Although the Rules of the City of New York specify that the DA’s Office must respond in writing within 15 days to a demand for a property release, people frequently wait much longer for a response and sometimes never get one. The burden is always on the civilian. If she or he cannot get the DA release and retrieve the property by a given deadline, the NYPD treats it as ‘unclaimed’ and keeps it. News reports based on government documents show that the NYPD retains millions of dollars each year through civil forfeiture and allegedly unclaimed property. The NYPD does not publicly account for this money and other seized property.
The South Bronx is one of the poorest and most over-policed congressional districts in the country. This makes our clients particularly vulnerable to the consequences of civil forfeiture abuses. Seized cash in amounts of $50 or $100 can mean the difference between a family eating or going hungry for the week. And in a borough where many working poor people live far from public transportation, a seized car can mean inability to commute to work.
- Ensure public access to complete, usable, regularly reported data about property seized by the NYPD. The Bronx Defenders is working with elected officials and community partners to pass legislation that would require periodic reporting to the public on the amount of property obtained by the NYPD. We’re also challenging lack of transparency on this issue before the Supreme Court of the State of New York.
- Represent those must vulnerable to civil forfeiture abuses. Through our Civil Action Practice, we are assisting hundreds of low-income Bronx residents every year who would otherwise have no legal representation in property seizure procedures. In 2015 alone we recovered over $750,000 in cash and property for over 300 clients.

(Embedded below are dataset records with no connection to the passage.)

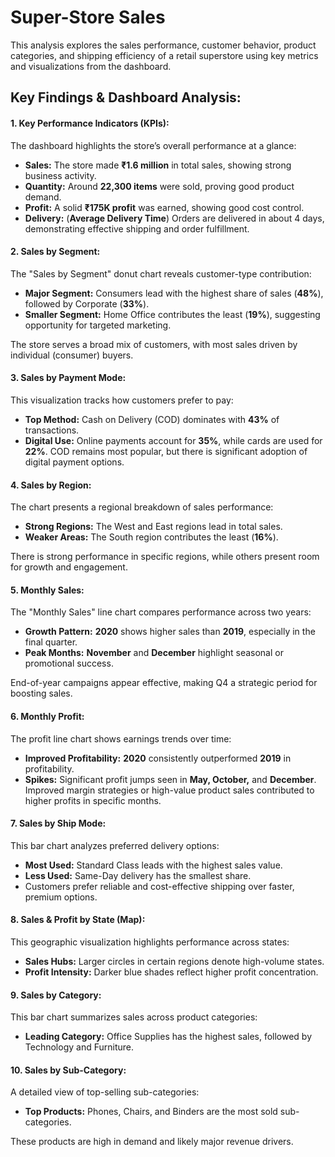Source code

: # Super-Store Sales

This analysis explores the sales performance, customer behavior, product categories, and shipping efficiency of a retail superstore using key metrics and visualizations from the dashboard.

## **Key Findings & Dashboard Analysis:**

#### **1\. Key Performance Indicators (KPIs):**

The dashboard highlights the store’s overall performance at a glance:

*   **Sales:** The store made **₹1.6 million** in total sales, showing strong business activity.
*   **Quantity:** Around **22,300 items** were sold, proving good product demand.
*   **Profit:** A solid **₹175K profit** was earned, showing good cost control.
*   **Delivery:** (**Average Delivery Time**) Orders are delivered in about
4 days, demonstrating effective shipping and order fulfillment.

#### **2\. Sales by Segment:**

The "Sales by Segment" donut chart reveals customer-type contribution:

*   **Major Segment:** Consumers lead with the highest share of sales (**48%**), followed by Corporate (**33%**).
*   **Smaller Segment:** Home Office contributes the least (**19%**), suggesting opportunity for targeted marketing.

The store serves a broad mix of customers, with most sales driven by individual (consumer) buyers.



#### **3\. Sales by Payment Mode:**

This visualization tracks how customers prefer to pay:

*   **Top Method:** Cash on Delivery (COD) dominates with **43%** of transactions.
*   **Digital Use:** Online payments account for **35%**, while cards are used for **22%**.
COD remains most popular, but there is significant adoption of digital payment options.



#### **4\. Sales by Region:**

The chart presents a regional breakdown of sales performance:

*   **Strong Regions:** The West and East regions lead in total sales.
*   **Weaker Areas:** The South region contributes the least (**16%**).

There is strong performance in specific regions, while others present room for growth and engagement.



#### **5\. Monthly Sales:**

 The "Monthly Sales" line chart compares performance across two years:

*   **Growth Pattern:** **2020** shows higher sales than **2019**, especially in the final quarter.
*   **Peak Months:** **November** and **December** highlight seasonal or promotional success.

End-of-year campaigns appear effective, making Q4 a strategic period for boosting sales.



#### **6\. Monthly Profit:**

The profit line chart shows earnings trends over time:

*   **Improved Profitability:** **2020** consistently outperformed **2019** in profitability.
*   **Spikes:** Significant profit jumps seen in **May, October,** and **December**.
Improved margin strategies or high-value product sales contributed to higher profits in specific months.



#### **7\. Sales by Ship Mode:**

This bar chart analyzes preferred delivery options:

*   **Most Used:** Standard Class leads with the highest sales value.
*   **Less Used:** Same-Day delivery has the smallest share.
*   Customers prefer reliable and cost-effective shipping over faster, premium options.



#### **8\. Sales & Profit by State (Map):**

This geographic visualization highlights performance across states:

*   **Sales Hubs:** Larger circles in certain regions denote high-volume states.
*   **Profit Intensity:** Darker blue shades reflect higher profit concentration.



#### **9\. Sales by Category:**

This bar chart summarizes sales across product categories:

*   **Leading Category:** Office Supplies has the highest sales, followed by Technology and Furniture.



#### **10\. Sales by Sub-Category:**

A detailed view of top-selling sub-categories:

*   **Top Products:** Phones, Chairs, and Binders are the most sold sub-categories.

These products are high in demand and likely major revenue drivers.
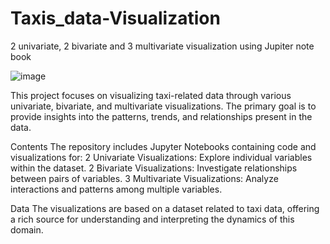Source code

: # Taxis_data-Visualization
 2 univariate, 2 bivariate and 3 multivariate visualization using Jupiter note book

![image](https://images.pexels.com/photos/5834946/pexels-photo-5834946.jpeg?auto=compress&cs=tinysrgb&w=600)

This project focuses on visualizing taxi-related data through various univariate, bivariate, and multivariate visualizations. The primary goal is to provide insights into the patterns, trends, and relationships present in the data.

Contents
The repository includes Jupyter Notebooks containing code and visualizations for:
2 Univariate Visualizations: Explore individual variables within the dataset.
2 Bivariate Visualizations: Investigate relationships between pairs of variables.
3 Multivariate Visualizations: Analyze interactions and patterns among multiple variables.

Data
The visualizations are based on a dataset related to taxi data, offering a rich source for understanding and interpreting the dynamics of this domain.
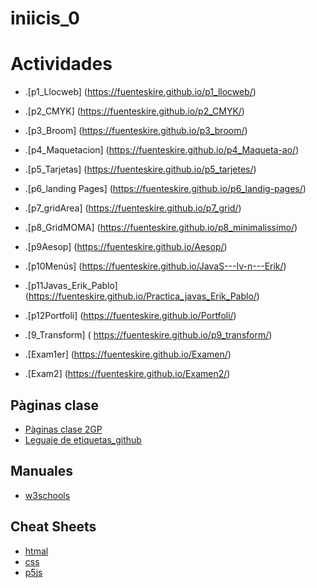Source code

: # iniicis_0

# Actividades
* .[p1_Llocweb] (https://fuenteskire.github.io/p1_llocweb/)
* .[p2_CMYK] (https://fuenteskire.github.io/p2_CMYK/)
* .[p3_Broom] (https://fuenteskire.github.io/p3_broom/)
* .[p4_Maquetacion] (https://fuenteskire.github.io/p4_Maqueta-ao/)
* .[p5_Tarjetas] (https://fuenteskire.github.io/p5_tarjetes/)
* .[p6_landing Pages] (https://fuenteskire.github.io/p6_landig-pages/)
* .[p7_gridArea] (https://fuenteskire.github.io/p7_grid/)
* .[p8_GridMOMA] (https://fuenteskire.github.io/p8_minimalissimo/)
* .[p9Aesop] (https://fuenteskire.github.io/Aesop/)
* .[p10Menús] (https://fuenteskire.github.io/JavaS---Iv-n---Erik/)
* .[p11Javas_Erik_Pablo] (https://fuenteskire.github.io/Practica_javas_Erik_Pablo/)
* .[p12Portfoli] (https://fuenteskire.github.io/Portfoli/)

* .[9_Transform] ( https://fuenteskire.github.io/p9_transform/)
* .[Exam1er] (https://fuenteskire.github.io/Examen/)
* .[Exam2] (https://fuenteskire.github.io/Examen2/)

## Pàginas clase
* [Pàginas clase 2GP](https://arquesm.github.io/2GP/)
* [Leguaje de etiquetas_github](https://github.com/adam-p/markdown-here/wiki/Markdown-Cheatsheet)

## Manuales
* [w3schools](https://www.w3schools.com/)

## Cheat Sheets
* [htmal](https://websitesetup.org/HTML5-cheat-sheet.pdf)
* [css](https://websitesetup.org/wp-content/uploads/2016/10/wsu-css-cheat-sheet.pdf)
* [p5js](https://github.com/bmoren/p5js-cheat-sheet)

- Cut the red tape out of the property retrieval process and ensure due process in civil forfeiture proceedings. Our Impact Litigation team filed a civil rights lawsuit challenging the NYPD’s unconstitutional practice of retaining people’s property without due process after their cases are over. In response to the litigation, the Bronx district attorney’s office agreed to implement a series of reforms to ensure the NYPD promptly releases personal property back to its rightful owners after a case is over.